By Dan Wiitala, Professional Geologist, Marquette, MI

There often exists a false dichotomy of choices that are presented for any new project development. This is especially true of resource extraction projects, such as mining for metals. Our experience has been that both sides of the issue are often presented just that way. On the pro-business side, the argument has historically been made that regulations ruin business. On the pro-environment side, the argument is typically that business ruins the environment. It then becomes “jobs versus the environment” and we are led to believe we can’t have it both ways. In actuality, both sides hold a piece of the truth, but neither is a whole truth in most cases.

Yes, regulations drive up the cost of doing business, but the upside is reducing community risk. Yes, we can easily point to places where unregulated business has resulted in environmental damage, but environmental control technology, best management practices, and cultural changes in workplace safety have greatly reduced these problems in modern project development. Both sides certainly play on fear to rally their base supporters but what can we actually expect to result from a modern mining project in our backyard?

Eagle Mine in northern Marquette County provides a case study where we have the opportunity to look back on what was predicted and what has occurred. Supporters of the mine rallied behind the economic gains that would result from a relatively large project in the county. In fact, Eagle has resulted in hundreds of local jobs, state royalties, and local taxes that have had a clear and measurable economic impact. For full disclosure, as a scientific and engineering consultant to the project, we have directly hired several employees due to the workload that our small company has had with Eagle. In turn these employees are paying rent, buying houses, and purchasing other goods and services to support a thriving local economy. Of course, unless the company makes a new discovery the mine will close in several years and the jobs, royalties, taxes, will no longer be provided by the mine. This may result in an economic contraction, so other new projects (mining or otherwise) will have to take up the slack. Change isn’t easy but inevitable, and without allowing new projects to move forward there can be no economic or community progress.

Opponents predicted many problems if mining were allowed to happen at Eagle. At the very least they suspected the project would change this remote location by making it busier, more accessible to people, and thereby diminish its remote character and qualities. Making worst case predictions, the mine permit was contested by opposition ‘experts’ who testified that the sulfide mineral orebody was so reactive that exposing it at the ground surface could result in a complete degradation of the Yellow Dog and Salmon Trout River watersheds. Some feared and promoted the idea that the acid rock drainage (“ARD”) from the mine site would literally cause these rivers to run red with similar effects that would be visible in Lake Superior.

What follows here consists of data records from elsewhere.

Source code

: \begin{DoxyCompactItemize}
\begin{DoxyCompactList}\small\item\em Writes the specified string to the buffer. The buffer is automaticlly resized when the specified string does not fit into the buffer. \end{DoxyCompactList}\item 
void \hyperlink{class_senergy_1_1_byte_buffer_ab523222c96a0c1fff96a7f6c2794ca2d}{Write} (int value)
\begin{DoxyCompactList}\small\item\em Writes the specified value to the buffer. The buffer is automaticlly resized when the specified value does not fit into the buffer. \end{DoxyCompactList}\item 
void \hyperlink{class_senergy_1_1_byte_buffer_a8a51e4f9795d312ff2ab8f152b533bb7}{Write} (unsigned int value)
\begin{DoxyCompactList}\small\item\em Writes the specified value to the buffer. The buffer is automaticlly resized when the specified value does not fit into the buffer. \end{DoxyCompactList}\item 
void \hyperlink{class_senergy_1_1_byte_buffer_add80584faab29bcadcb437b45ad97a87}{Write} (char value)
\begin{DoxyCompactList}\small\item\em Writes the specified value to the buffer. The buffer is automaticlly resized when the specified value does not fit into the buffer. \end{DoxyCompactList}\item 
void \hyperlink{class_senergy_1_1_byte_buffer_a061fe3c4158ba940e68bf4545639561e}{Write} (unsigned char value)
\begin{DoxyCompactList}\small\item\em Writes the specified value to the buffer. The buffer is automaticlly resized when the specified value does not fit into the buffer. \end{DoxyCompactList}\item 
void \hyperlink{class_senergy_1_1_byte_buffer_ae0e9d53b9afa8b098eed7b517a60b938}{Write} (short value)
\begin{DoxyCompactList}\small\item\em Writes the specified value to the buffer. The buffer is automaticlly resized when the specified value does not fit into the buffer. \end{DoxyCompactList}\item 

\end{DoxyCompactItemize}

Truthfully, we can now see the mine has changed the character of the area somewhat. The most visible change is that an all-season road now leads right to the mine, with a pavement so smooth and shoulders so wide that you may see NMU’s Nordic Ski Team roller skiing out there this summer. Finally, the new road has also changed stream quality for the better by repairing many sections of the old Triple A Road that produced a lot of sediment runoff to Salmon Trout tributary streams historically.

Eagle Mine’s operation has had absolutely no impact on surrounding watersheds. The stream quality remains excellent. Water quality is highly monitored by both Eagle and the independent Community Environmental Monitoring program. Groundwater levels and quality are also highly monitored at and around the mine site. Groundwater quality is monitored so tightly at Eagle that we have been able to detect just a few parts-per-billion concentration change in naturally occurring vanadium over one hundred feet beneath the surface of where treated water is returned to the environment. Keep in mind that the water they discharge has to be cleaner than drinking water.

As for the Back Forty project in Menominee County, the narrative of opposition has been that ARD will get into the Menominee River and destroy the water for fisheries and recreational use. This is a scare tactic and simply not true. Just like Eagle, the Back Forty project received its permit to mine under Michigan’s Part 632 Nonferrous Metallic Mineral Mining regulations. Extensive background data, mine site design, water treatment plant design, and on- and off-site monitoring, financial assurance, and reclamation plan are just some of the conditions included in the mine permit. If the company doesn’t meet the conditions – they don’t mine.   

A very high bar for environmental responsibility has been set through the Eagle Mine and its regulated permit conditions. Even with such regulations, the mine is profitable as reported by its owner – Lundin Mining. Local and regional stakeholders have come together to realize the benefits of the mine, reduce associated risks, and adapt to the changes that any new project brings to an area. I expect that same performance can be achieved at Back Forty through diligent work of all stakeholders.